*Your task*
A word-for-word copy of the records below is required.

(Data extracted from a collection)
----------

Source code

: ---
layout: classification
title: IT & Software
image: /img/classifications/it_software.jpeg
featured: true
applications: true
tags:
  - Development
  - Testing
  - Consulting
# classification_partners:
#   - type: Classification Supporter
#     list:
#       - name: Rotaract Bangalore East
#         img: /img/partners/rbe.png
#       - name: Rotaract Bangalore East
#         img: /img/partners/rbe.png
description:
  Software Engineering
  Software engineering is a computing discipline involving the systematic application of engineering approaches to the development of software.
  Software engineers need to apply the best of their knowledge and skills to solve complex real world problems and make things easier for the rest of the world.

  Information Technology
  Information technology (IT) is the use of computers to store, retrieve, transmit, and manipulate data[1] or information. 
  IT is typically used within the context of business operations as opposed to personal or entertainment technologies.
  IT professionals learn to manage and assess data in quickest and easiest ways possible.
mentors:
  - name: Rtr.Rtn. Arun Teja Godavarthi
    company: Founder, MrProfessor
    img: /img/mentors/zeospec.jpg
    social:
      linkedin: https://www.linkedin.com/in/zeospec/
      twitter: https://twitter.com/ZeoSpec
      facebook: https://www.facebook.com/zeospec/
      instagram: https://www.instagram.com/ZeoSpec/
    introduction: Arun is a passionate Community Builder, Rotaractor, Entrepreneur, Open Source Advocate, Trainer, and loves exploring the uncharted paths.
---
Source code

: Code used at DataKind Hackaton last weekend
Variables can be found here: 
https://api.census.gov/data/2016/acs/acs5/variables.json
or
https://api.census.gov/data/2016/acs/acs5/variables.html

----------

*Exercise solution*
Source code

: ---
layout: classification
title: IT & Software
image: /img/classifications/it_software.jpeg
featured: true
applications: true
tags:
  - Development
  - Testing
  - Consulting
# classification_partners:
#   - type: Classification Supporter
#     list:
#       - name: Rotaract Bangalore East
#         img: /img/partners/rbe.png
#       - name: Rotaract Bangalore East
#         img: /img/partners/rbe.png
description:
  Software Engineering
  Software engineering is a computing discipline involving the systematic application of engineering approaches to the development of software.
  Software engineers need to apply the best of their knowledge and skills to solve complex real world problems and make things easier for the rest of the world.

  Information Technology
  Information technology (IT) is the use of computers to store, retrieve, transmit, and manipulate data[1] or information. 
  IT is typically used within the context of business operations as opposed to personal or entertainment technologies.
  IT professionals learn to manage and assess data in quickest and easiest ways possible.
mentors:
  - name: Rtr.Rtn. Arun Teja Godavarthi
    company: Founder, MrProfessor
    img: /img/mentors/zeospec.jpg
    social:
      linkedin: https://www.linkedin.com/in/zeospec/
      twitter: https://twitter.com/ZeoSpec
      facebook: https://www.facebook.com/zeospec/
      instagram: https://www.instagram.com/ZeoSpec/
    introduction: Arun is a passionate Community Builder, Rotaractor, Entrepreneur, Open Source Advocate, Trainer, and loves exploring the uncharted paths.
---
Source code

: Code used at DataKind Hackaton last weekend
Variables can be found here: 
https://api.census.gov/data/2016/acs/acs5/variables.json
or
https://api.census.gov/data/2016/acs/acs5/variables.html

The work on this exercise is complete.